De la pertinence ou non d'investir dans le réseau routier
Un moyen de transport flexible et génial
On peut comprendre la question des investissements dans la route et dans le rail comme une question technique. Ce n'est pas faux, c'est une question technique en terme de besoins en transport. Et les besoins en transport étant infinis, on peut construire des réseaux à l'infini. En même temps, on oublie le choix de société gigantesque que présente à nous le trafic automobile ou le trafic ferroviaire. Les investissements dans les routes ces dernières 70 années ont totalement changé le visage du pays ! Ils l'ont changés pour le meilleur et pour le pire. De nombreuses personnes qui sont nées et qui ont grandies dans une voiture ne renonceront jamais à leur sésame. C'est vrai, rappelons que l'automobile est un moyen de transport génial.
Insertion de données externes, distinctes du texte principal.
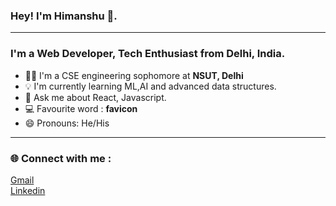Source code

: ### Hey! I'm Himanshu 🙌.
<hr>


### I'm a Web Developer, Tech Enthusiast from Delhi, India.  

* 👨‍🎓 I'm a CSE engineering sophomore at **NSUT, Delhi**  
* 💡 I'm currently learning ML,AI and advanced data structures.  
* 💬 Ask me about React, Javascript.  
* 💻 Favourite word : **favicon**  
* 😄 Pronouns: He/His  


<hr>

### 🌐 Connect with me :
 [Gmail](himanshu2000tejan@gmail.com)    
 [Linkedin](https://www.linkedin.com/in/himanshu-tejan-5322711b3/)      

<!--
**Htejan/Htejan** is a ✨ _special_ ✨ repository because its `README.md` (this file) appears on your GitHub profile.

Here are some ideas to get you started:
### I'm a Web Developer, Tech Enthusiast from Delhi, India.

- 🔭 I’m currently working on ...
- 🌱 I’m currently learning ...
- 👯 I’m looking to collaborate on ...
- 🤔 I’m looking for help with ...
- 💬 Ask me about ...
- 📫 How to reach me: ...
- 😄 Pronouns: ...
- ⚡ Fun fact: ...
-->
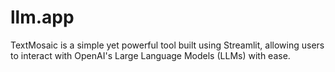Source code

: # llm.app
TextMosaic is a simple yet powerful tool built using Streamlit, allowing users to interact with OpenAI's Large Language Models (LLMs) with ease.
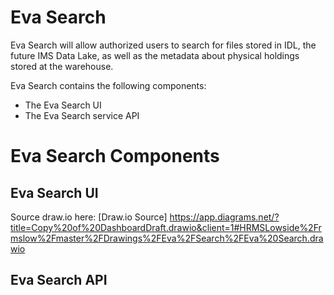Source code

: # Eva Search

Eva Search will allow authorized users to search for files stored in IDL, the future IMS Data Lake, as well as the metadata about physical holdings stored at the warehouse.

Eva Search contains the following components:

- The Eva Search UI
- The Eva Search service API

# Eva Search Components

## Eva Search UI

Source draw.io
here: [Draw.io Source] https://app.diagrams.net/?title=Copy%20of%20DashboardDraft.drawio&client=1#HRMSLowside%2Frmslow%2Fmaster%2FDrawings%2FEva%2FSearch%2FEva%20Search.drawio

## Eva Search API
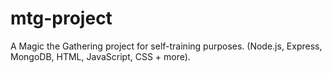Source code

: # mtg-project
A Magic the Gathering project for self-training purposes. (Node.js, Express, MongoDB, HTML, JavaScript, CSS + more).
Génial de part sa flexibilité absolument unique.
Mais génial pour qui ? Génial à quel moment ? Et génial dans quel endroit ?
Le problème de la voiture est qu'elle se comporte comme un piéton... Comprenez par là qu'elle peut, comme un piéton, se déplacer partout. C'est ce qui la rend aussi géniale. Résultat : les piétons, mis en concurrence, sont en danger ! Et malgré toutes les techniques de sécurisation qui ont été développées ces dernières décennies, comme par exemple le trottoir ou le passage piéton, le sentiment d’exiguïté sur le trottoir combiné à une forte circulation automobile effraie les piétons, ce qui plombe les commerçants qui ne disposent pas de grands parkings. La présence seule des voitures suffit à réduire le nombre de clients qui rentrent dans votre magasin.
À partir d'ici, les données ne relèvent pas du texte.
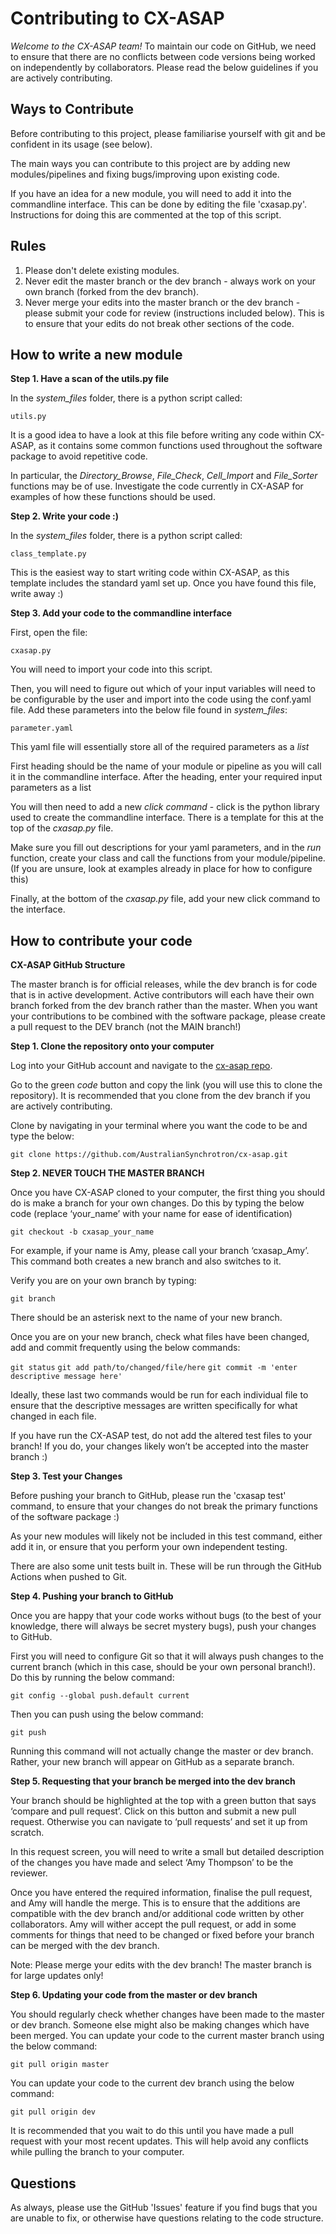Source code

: # Contributing to CX-ASAP

*Welcome to the CX-ASAP team!* To maintain our code on GitHub, we need to ensure that there are no conflicts between code versions being worked on independently by collaborators. Please read the below guidelines if you are actively contributing.

## Ways to Contribute

Before contributing to this project, please familiarise yourself with git and be confident in its usage (see below). 

The main ways you can contribute to this project are by adding new modules/pipelines and fixing bugs/improving upon existing code. 

If you have an idea for a new module, you will need to add it into the commandline interface. This can be done by editing the file 'cxasap.py'. Instructions for doing this are commented at the top of this script.

## Rules

1. Please don't delete existing modules. 
2. Never edit the master branch or the dev branch - always work on your own branch (forked from the dev branch). 
3. Never merge your edits into the master branch or the dev branch - please submit your code for review (instructions included below). This is to ensure that your edits do not break other sections of the code. 

## How to write a new module 

**Step 1. Have a scan of the utils.py file**

In the *system_files* folder, there is a python script called:

`utils.py`

It is a good idea to have a look at this file before writing any code within CX-ASAP, as it contains some common functions used throughout the software package to avoid repetitive code. 

In particular, the *Directory_Browse*, *File_Check*, *Cell_Import* and *File_Sorter* functions may be of use. Investigate the code currently in CX-ASAP for examples of how these functions should be used. 

**Step 2. Write your code :)**

In the *system_files* folder, there is a python script called: 

`class_template.py`

This is the easiest way to start writing code within CX-ASAP, as this template includes the standard yaml set up. Once you have found this file, write away :) 

**Step 3. Add your code to the commandline interface**

First, open the file:

`cxasap.py` 

You will need to import your code into this script. 

Then, you will need to figure out which of your input variables will need to be configurable by the user and import into the code using the conf.yaml file. Add these parameters into the below file found in *system_files*:

`parameter.yaml`

This yaml file will essentially store all of the required parameters as a *list* 

First heading should be the name of your module or pipeline as you will call it in the commandline interface. After the heading, enter your required input parameters as a list

You will then need to add a new *click command* - click is the python library used to create the commandline interface. There is a template for this at the top of the *cxasap.py* file. 

Make sure you fill out descriptions for your yaml parameters, and in the *run* function, create your class and call the functions from your module/pipeline. (If you are unsure, look at examples already in place for how to configure this) 

Finally, at the bottom of the *cxasap.py* file, add your new click command to the interface. 

## How to contribute your code

**CX-ASAP GitHub Structure**

The master branch is for official releases, while the dev branch is for code that is in active development. Active contributors will each have their own branch forked from the dev branch rather than the master. When you want your contributions to be combined with the software package, please create a pull request to the DEV branch (not the MAIN branch!)

**Step 1. Clone the repository onto your computer**

Log into your GitHub account and navigate to the [cx-asap repo](https://github.com/AustralianSynchrotron/cx-asap). 

Go to the green *code* button and copy the link (you will use this to clone the repository). It is recommended that you clone from the dev branch if you are actively contributing. 

Clone by navigating in your terminal where you want the code to be and type the below:

`git clone https://github.com/AustralianSynchrotron/cx-asap.git`

**Step 2. NEVER TOUCH THE MASTER BRANCH**

Once you have CX-ASAP cloned to your computer, the first thing you should do is make a branch for your own changes. Do this by typing the below code (replace ‘your_name’ with your name for ease of identification)

`git checkout -b cxasap_your_name`

For example, if your name is Amy, please call your branch ‘cxasap_Amy’. This command both creates a new branch and also switches to it. 

Verify you are on your own branch by typing:

`git branch`

There should be an asterisk next to the name of your new branch. 

Once you are on your new branch, check what files have been changed, add and commit frequently using the below commands:

`git status`
`git add path/to/changed/file/here`
`git commit -m 'enter descriptive message here'`

Ideally, these last two commands would be run for each individual file to ensure that the descriptive messages are written specifically for what changed in each file. 

If you have run the CX-ASAP test, do not add the altered test files to your branch! If you do, your changes likely won’t be accepted into the master branch :)

**Step 3. Test your Changes**

Before pushing your branch to GitHub, please run the 'cxasap test' command, to ensure that your changes do not break the primary functions of the software package :) 

As your new modules will likely not be included in this test command, either add it in, or ensure that you perform your own independent testing. 

There are also some unit tests built in. These will be run through the GitHub Actions when pushed to Git. 

**Step 4. Pushing your branch to GitHub**

Once you are happy that your code works without bugs (to the best of your knowledge, there will always be secret mystery bugs), push your changes to GitHub.

First you will need to configure Git so that it will always push changes to the current branch (which in this case, should be your own personal branch!). Do this by running the below command:

`git config --global push.default current`

Then you can push using the below command:

`git push`

Running this command will not actually change the master or dev branch. Rather, your new branch will appear on GitHub as a separate branch. 

**Step 5. Requesting that your branch be merged into the dev branch**

Your branch should be highlighted at the top with a green button that says ‘compare and pull request’. Click on this button and submit a new pull request. Otherwise you can navigate to ‘pull requests’ and set it up from scratch.

In this request screen, you will need to write a small but detailed description of the changes you have made and select ‘Amy Thompson’ to be the reviewer. 

Once you have entered the required information, finalise the pull request, and Amy will handle the merge. This is to ensure that the additions are compatible with the dev branch and/or additional code written by other collaborators. Amy will wither accept the pull request, or add in some comments for things that need to be changed or fixed before your branch can be merged with the dev branch. 

Note: Please merge your edits with the dev branch! The master branch is for large updates only!

**Step 6. Updating your code from the master or dev branch**

You should regularly check whether changes have been made to the master or dev branch. Someone else might also be making changes which have been merged. You can update your code to the current master branch using the below command:

`git pull origin master`

You can update your code to the current dev branch using the below command:

`git pull origin dev`

It is recommended that you wait to do this until you have made a pull request with your most recent updates. This will help avoid any conflicts while pulling the branch to your computer. 
 
## Questions

As always, please use the GitHub 'Issues' feature if you find bugs that you are unable to fix, or otherwise have questions relating to the code structure.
Les commerces qui font face à une rue fortement fréquentée par les voitures sont souvent ceux qui ont le plus de difficultés à faire des affaires. Même lorsqu'ils disposent de quelques places de parc devant leur entrée. Car les voitures font fuir les piétons. Ces derniers prennent donc leur voiture pour aller là où il n'y a pas de voiture... par exemple les grandes surfaces commerciales ou les centres-villes piétonnisés, équipés de grands parkings. Avec leur concept, les grandes surfaces commerciales copient nos anciens bourgs médiévaux : les grandes surfaces se trouvent ainsi à l'intérieur de murs qui sont impossibles à passer. Et il n'existe que quelques passages bien surveillés pour pouvoir entrer et sortir pendant le jour. Et ces surfaces peuvent être fermées la nuit. Pourtant, plusieurs anciens bourgs (les vrais bourgs !) voient des magasins déserter, fermer. Pourquoi cela ? Car il y a des voitures qui roulent dans le centre, ce qui les rend désagréables et dangereux, et que les clients sont éparpillés, plutôt que concentrés. Et c'est sans parler de l'insécurité et des déprédations la nuit. À cela s'ajoute les voitures qui roulent autour du centre, ce qui en barre l'accès. À moins, bien sûr, d'utiliser sa propre voiture pour accéder au centre-ville. Ce cercle vicieux dure depuis plus d'un demi-siècle. Et à cause de cela, les petits commerçants se battent pour avoir des places de parc devant chez eux afin que leurs client-e-s puissent parquer leurs voitures là. Devant chez eux ! Cela alors même que la voiture et l'étalement dans le paysage des habitations qu'elle produit est le pire ennemi des petits commerçants. La grande flexibilité qu'offre la voiture permet aussi d'aller habiter n'importe où ; l'inconvénient est donc que les client-e-s sont éparpillé-e-s dans le paysage.
La question si ce phénomène est bon ou non est un choix de société. Et s'il est évident que l'automobile est indispensable pour le trafic commercial (électricien-ne, fleuriste, ...) ou encore pour les marchandises (camions) et qu'elle est ainsi le meilleur système existant pour faire fonctionner une partie essentielle de notre économie, on peut en revanche douter de la pertinence économique de mettre des millions d'individus dans des millions d'automobiles individuelles ! Il est de la plus haute importance et de la plus grande urgence à ce que le trafic motorisé individuel se voit proposer une vraie alternative sur les transports publics. Surtout pour des piétons qui montent dans des trams et dans des trains. La distinction entre route et trottoir disparaitrait à nouveau et l'espace de nos villes et de nos villages serait rendu aux riverain-e-s. Cela ne veut pas dire qu'il n'y aurait plus de voiture. Elle restera importante. Les routes devraient être réservées pour les commerçants et les marchandises qui requièrent une flexibilité totale, ainsi que pour les habitations isolées ou encore pour les inconditionnel-le-s de l’automobile, qui refuseront toutes leur vie de monter dans un train. Ces derniers adorent la voiture au point de vouloir l'imposer tous les jours à tout le monde ! La voiture est un moyen de transport génial, c'est vrai, mais elle pénalise grandement notre qualité de vie, indépendamment du fait qu'elle soit autonome électrique ou à moteur à explosion, le problème est constant depuis 70 ans et il est nécessaire de trouver des solutions pratiques et économiquement intéressantes.